"""
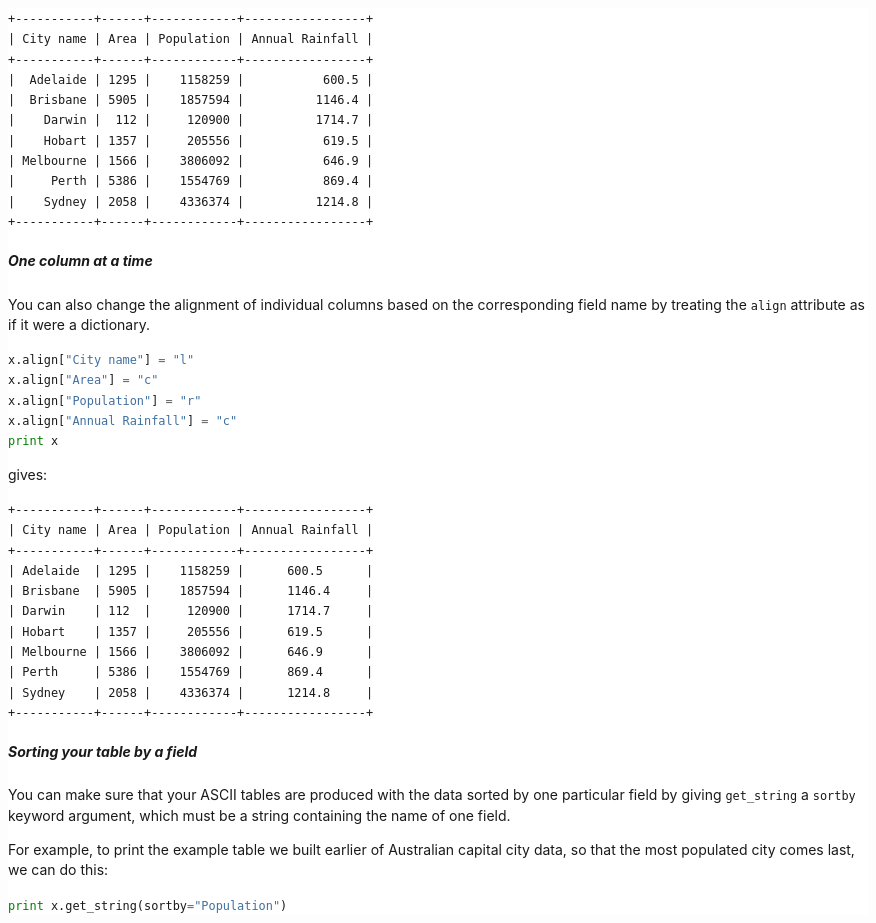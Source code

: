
 ```
+-----------+------+------------+-----------------+
| City name | Area | Population | Annual Rainfall |
+-----------+------+------------+-----------------+
|  Adelaide | 1295 |    1158259 |           600.5 |
|  Brisbane | 5905 |    1857594 |          1146.4 |
|    Darwin |  112 |     120900 |          1714.7 |
|    Hobart | 1357 |     205556 |           619.5 |
| Melbourne | 1566 |    3806092 |           646.9 |
|     Perth | 5386 |    1554769 |           869.4 |
|    Sydney | 2058 |    4336374 |          1214.8 |
+-----------+------+------------+-----------------+
```

##### One column at a time

You can also change the alignment of individual columns based on the 
corresponding field name by treating the `align` attribute as if it were a 
dictionary.

```python
x.align["City name"] = "l"
x.align["Area"] = "c"
x.align["Population"] = "r"
x.align["Annual Rainfall"] = "c"
print x
```

gives:

```
+-----------+------+------------+-----------------+
| City name | Area | Population | Annual Rainfall |
+-----------+------+------------+-----------------+
| Adelaide  | 1295 |    1158259 |      600.5      |
| Brisbane  | 5905 |    1857594 |      1146.4     |
| Darwin    | 112  |     120900 |      1714.7     |
| Hobart    | 1357 |     205556 |      619.5      |
| Melbourne | 1566 |    3806092 |      646.9      |
| Perth     | 5386 |    1554769 |      869.4      |
| Sydney    | 2058 |    4336374 |      1214.8     |
+-----------+------+------------+-----------------+
```

##### Sorting your table by a field

You can make sure that your ASCII tables are produced with the data sorted by 
one particular field by giving `get_string` a `sortby` keyword argument, which
 must be a string containing the name of one field.

For example, to print the example table we built earlier of Australian capital 
city data, so that the most populated city comes last, we can do this:

```python
print x.get_string(sortby="Population")
```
"""
Your goal: Please copy the line that holds "corresponding field name" and each line under it through the last line above, exactly as they stand, adding nothing.

Task output:
corresponding field name by treating the `align` attribute as if it were a 
dictionary.

```python
x.align["City name"] = "l"
x.align["Area"] = "c"
x.align["Population"] = "r"
x.align["Annual Rainfall"] = "c"
print x
```

gives:

```
+-----------+------+------------+-----------------+
| City name | Area | Population | Annual Rainfall |
+-----------+------+------------+-----------------+
| Adelaide  | 1295 |    1158259 |      600.5      |
| Brisbane  | 5905 |    1857594 |      1146.4     |
| Darwin    | 112  |     120900 |      1714.7     |
| Hobart    | 1357 |     205556 |      619.5      |
| Melbourne | 1566 |    3806092 |      646.9      |
| Perth     | 5386 |    1554769 |      869.4      |
| Sydney    | 2058 |    4336374 |      1214.8     |
+-----------+------+------------+-----------------+
```

##### Sorting your table by a field

You can make sure that your ASCII tables are produced with the data sorted by 
one particular field by giving `get_string` a `sortby` keyword argument, which
 must be a string containing the name of one field.

For example, to print the example table we built earlier of Australian capital 
city data, so that the most populated city comes last, we can do this:

```python
print x.get_string(sortby="Population")
```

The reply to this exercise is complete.